Happy Monday, dear readers!
Those of you not in the bay area might not know about our Thunderstorms, but they sure are a thundering ever since last night.
Thunder and lightning are, over all, rare in these parts, unlike the going and coming rule, which pops up with some regularity in the workers’ comp world. Monday morning, in particular, is a very dangerous time to be confronted with the going and coming rule, as workers injured over the weekend seeking to pin the bills and the lost time on an employer tend to get “hurt” in the company parking lot on Monday morning.
But, aside from that fine line where the worker goes from “commute” to “working”, we also have the “special mission” doctrine, which tends to put the whole work shift in the crosshairs of the workers comp world.
Such was the case in the matter of Estel v. LA County Metropolitan Transportation Authority, a case that was recently denied review by the Court of Appeal. (I guess the defense arguments weren’t very… wait for it… appealing! See what I did there?)

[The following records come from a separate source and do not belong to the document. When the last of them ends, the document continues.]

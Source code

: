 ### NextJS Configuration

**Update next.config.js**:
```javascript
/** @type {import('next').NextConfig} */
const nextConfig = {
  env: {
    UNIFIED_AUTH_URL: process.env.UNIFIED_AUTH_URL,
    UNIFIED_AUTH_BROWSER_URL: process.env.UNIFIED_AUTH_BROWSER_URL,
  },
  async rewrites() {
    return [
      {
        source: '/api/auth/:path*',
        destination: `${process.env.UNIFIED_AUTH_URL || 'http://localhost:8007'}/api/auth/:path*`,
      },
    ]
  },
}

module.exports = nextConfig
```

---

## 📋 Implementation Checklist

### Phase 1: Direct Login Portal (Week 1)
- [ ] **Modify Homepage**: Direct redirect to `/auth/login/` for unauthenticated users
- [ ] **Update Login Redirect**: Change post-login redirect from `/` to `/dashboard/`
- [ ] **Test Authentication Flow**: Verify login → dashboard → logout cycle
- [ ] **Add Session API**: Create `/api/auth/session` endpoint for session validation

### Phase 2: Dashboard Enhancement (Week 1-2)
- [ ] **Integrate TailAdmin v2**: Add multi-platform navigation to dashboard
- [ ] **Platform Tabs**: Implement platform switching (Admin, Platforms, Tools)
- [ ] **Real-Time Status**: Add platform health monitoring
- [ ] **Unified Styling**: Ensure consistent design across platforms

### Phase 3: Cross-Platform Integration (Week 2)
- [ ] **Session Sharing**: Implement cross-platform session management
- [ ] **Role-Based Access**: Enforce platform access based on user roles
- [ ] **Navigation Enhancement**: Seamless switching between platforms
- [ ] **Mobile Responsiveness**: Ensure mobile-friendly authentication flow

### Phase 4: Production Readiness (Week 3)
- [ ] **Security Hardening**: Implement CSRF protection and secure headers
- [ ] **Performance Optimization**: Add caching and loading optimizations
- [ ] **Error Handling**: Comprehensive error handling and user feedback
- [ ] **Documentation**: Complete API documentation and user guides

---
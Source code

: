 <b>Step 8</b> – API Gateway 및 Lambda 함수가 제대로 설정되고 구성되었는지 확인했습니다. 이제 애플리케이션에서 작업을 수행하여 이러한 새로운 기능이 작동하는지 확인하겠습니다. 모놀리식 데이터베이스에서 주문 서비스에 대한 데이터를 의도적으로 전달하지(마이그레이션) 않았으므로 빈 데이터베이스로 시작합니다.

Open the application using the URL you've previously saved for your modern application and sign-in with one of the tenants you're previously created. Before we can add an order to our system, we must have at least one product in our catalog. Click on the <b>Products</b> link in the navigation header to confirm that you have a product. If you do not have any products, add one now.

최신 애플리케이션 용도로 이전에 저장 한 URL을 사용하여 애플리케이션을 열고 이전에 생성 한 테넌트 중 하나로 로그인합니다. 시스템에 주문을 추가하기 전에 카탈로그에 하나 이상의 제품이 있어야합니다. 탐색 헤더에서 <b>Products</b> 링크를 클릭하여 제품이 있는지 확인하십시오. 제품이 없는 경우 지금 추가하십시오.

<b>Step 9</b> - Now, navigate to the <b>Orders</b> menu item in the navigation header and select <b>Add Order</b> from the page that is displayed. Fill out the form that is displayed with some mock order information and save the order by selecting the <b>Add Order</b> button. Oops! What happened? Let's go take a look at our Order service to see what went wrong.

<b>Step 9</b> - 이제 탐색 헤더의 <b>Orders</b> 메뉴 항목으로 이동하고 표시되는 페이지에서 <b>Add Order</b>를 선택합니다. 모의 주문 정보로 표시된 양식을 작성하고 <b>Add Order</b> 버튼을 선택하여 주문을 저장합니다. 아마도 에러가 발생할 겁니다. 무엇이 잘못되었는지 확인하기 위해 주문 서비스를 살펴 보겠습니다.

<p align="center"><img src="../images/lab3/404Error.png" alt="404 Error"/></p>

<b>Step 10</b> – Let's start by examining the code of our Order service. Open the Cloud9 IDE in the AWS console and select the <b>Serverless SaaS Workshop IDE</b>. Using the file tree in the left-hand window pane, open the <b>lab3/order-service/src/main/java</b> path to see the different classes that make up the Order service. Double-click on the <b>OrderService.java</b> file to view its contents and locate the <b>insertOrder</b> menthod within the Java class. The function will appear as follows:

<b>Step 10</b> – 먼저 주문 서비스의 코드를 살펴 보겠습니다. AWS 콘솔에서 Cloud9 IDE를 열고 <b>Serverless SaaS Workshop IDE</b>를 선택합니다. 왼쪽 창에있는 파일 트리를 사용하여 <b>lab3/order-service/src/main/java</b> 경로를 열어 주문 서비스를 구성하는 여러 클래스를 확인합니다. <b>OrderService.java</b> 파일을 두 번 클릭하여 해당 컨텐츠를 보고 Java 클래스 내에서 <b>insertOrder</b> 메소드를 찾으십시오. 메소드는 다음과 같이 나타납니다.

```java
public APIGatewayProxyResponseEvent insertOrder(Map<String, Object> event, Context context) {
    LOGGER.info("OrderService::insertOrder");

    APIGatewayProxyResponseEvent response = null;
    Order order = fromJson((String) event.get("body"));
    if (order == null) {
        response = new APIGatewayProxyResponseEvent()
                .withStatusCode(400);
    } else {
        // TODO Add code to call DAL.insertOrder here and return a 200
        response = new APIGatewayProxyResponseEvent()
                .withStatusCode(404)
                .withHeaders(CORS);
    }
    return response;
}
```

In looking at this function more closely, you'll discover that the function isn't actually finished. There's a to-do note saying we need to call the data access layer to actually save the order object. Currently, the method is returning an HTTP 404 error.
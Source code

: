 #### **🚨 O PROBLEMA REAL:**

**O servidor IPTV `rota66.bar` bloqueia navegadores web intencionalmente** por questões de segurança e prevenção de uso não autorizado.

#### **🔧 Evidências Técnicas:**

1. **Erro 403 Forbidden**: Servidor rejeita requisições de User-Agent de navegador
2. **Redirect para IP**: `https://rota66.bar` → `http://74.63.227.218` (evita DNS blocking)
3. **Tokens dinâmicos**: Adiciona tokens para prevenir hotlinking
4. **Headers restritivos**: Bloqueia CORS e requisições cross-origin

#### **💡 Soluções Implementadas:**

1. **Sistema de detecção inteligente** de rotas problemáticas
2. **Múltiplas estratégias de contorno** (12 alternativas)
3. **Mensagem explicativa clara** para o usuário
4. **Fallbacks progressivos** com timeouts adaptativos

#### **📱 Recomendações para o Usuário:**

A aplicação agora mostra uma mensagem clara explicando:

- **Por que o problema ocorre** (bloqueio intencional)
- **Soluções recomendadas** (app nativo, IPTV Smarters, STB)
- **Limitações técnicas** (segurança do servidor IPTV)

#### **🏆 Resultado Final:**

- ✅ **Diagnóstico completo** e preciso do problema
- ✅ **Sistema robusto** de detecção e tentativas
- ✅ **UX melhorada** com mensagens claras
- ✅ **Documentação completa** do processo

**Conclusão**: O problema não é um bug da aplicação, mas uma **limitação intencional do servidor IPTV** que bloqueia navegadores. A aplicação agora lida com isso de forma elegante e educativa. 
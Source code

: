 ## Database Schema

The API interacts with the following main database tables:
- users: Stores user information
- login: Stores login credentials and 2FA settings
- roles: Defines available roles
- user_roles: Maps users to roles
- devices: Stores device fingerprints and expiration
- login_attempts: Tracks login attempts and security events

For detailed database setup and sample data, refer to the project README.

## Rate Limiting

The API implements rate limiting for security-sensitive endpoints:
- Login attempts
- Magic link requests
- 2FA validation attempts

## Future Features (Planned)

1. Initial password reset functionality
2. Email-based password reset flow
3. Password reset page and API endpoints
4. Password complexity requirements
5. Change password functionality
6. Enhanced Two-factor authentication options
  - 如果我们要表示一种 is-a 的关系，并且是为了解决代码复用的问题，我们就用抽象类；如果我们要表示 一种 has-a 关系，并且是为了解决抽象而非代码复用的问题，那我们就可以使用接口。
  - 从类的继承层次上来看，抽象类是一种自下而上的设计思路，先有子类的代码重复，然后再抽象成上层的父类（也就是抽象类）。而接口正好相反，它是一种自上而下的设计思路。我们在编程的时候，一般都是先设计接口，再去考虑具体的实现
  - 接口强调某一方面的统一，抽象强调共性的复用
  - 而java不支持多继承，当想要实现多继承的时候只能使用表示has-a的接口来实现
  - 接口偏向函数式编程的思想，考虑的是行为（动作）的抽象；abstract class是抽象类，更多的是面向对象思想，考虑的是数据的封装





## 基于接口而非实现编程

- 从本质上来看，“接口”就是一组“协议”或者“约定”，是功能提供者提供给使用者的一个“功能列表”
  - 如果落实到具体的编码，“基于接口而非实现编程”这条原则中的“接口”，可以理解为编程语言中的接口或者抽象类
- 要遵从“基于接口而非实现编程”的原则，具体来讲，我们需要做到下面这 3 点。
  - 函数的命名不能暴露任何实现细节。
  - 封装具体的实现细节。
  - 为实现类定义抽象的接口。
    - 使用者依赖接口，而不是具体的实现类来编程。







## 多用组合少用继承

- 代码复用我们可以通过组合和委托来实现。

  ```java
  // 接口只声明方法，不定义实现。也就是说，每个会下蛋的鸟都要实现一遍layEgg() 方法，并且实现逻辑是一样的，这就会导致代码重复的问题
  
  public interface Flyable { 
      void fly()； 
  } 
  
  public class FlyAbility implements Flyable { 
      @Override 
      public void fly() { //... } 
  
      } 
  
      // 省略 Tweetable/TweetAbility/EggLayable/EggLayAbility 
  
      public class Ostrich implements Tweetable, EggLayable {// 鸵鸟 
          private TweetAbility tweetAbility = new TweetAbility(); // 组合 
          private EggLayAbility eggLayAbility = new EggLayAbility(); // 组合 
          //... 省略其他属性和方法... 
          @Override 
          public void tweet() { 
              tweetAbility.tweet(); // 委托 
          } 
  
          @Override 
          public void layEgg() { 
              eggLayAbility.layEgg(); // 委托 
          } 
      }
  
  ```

So, what happened in Estel? Applicant had some pretty serious injuries that were sustained following a motorcycle accident traveling from a week-long training session at his employer’s request. Applicant was used to the night shift, but the training was held during the day. Although the hours were different and the duties were going to be different once he got there, the route and commute were to be the same.
So, the WCJ found that the claim was barred by the going and coming rule: applicant was on his way to perform his duties, but the route and commute were the same, so a shift in time and a shift in duties (once he got to his work station) were not sufficient to qualify for the going and coming rule exception. But the WCAB reversed, finding that applicant’s changed shift coupled with his changed duties (again, once he got to work) were sufficient to qualify for the exception. The Court of Appeal did not think the Estes case was “special” enough and denied review.
Ok, so if you followed the link on the “special mission” doctrine above, you’ll note the prior blog posts where the special mission exception to the going and coming rule was discussed.
The case and blog post that springs to mind is that of Lantz v. WCAB, which a 2014 Court of Appeal decision. Therein, the COA ruled that not only is an extra shift (in other words, unusual work hours) not sufficient to qualify for the “special mission” exception to the going and coming rule. Furthermore, the Court of Appeal specifically rejected the theory that “liberal construction” of the law is to be applied in cases where AOE/COE has already been found and not before.
Here’s where I’m having trouble following the logic in the Estel decision, though. Applicant had not yet begun his new duties the day of his injury. He was on his way to the training that, presumably, had not started yet.
Now, it makes perfect sense to raise the element of different job duties when the injured worker is returning from work – the fact that the job duties were different would understandably be more taxing on a worker than his or her routine work and would, understandably, make the commute home more dangerous.
However, why would the same effect apply when he had not yet begun these new job duties that day? The route is the same, and the different shift, as per the Court of Appeals in Lantz, does not qualify for an exception to the going and coming rule. The fact that applicant was going to do things that day that he doesn’t usually do, would then be the key element to determining that the injury was compensable.
Since the “special mission” test is a balancing act, it seems that the weight should have been in favor of the defense in this case, at least to your humble blogger. But, then again, to your humble blogger, the weight should always be in favor of the defense.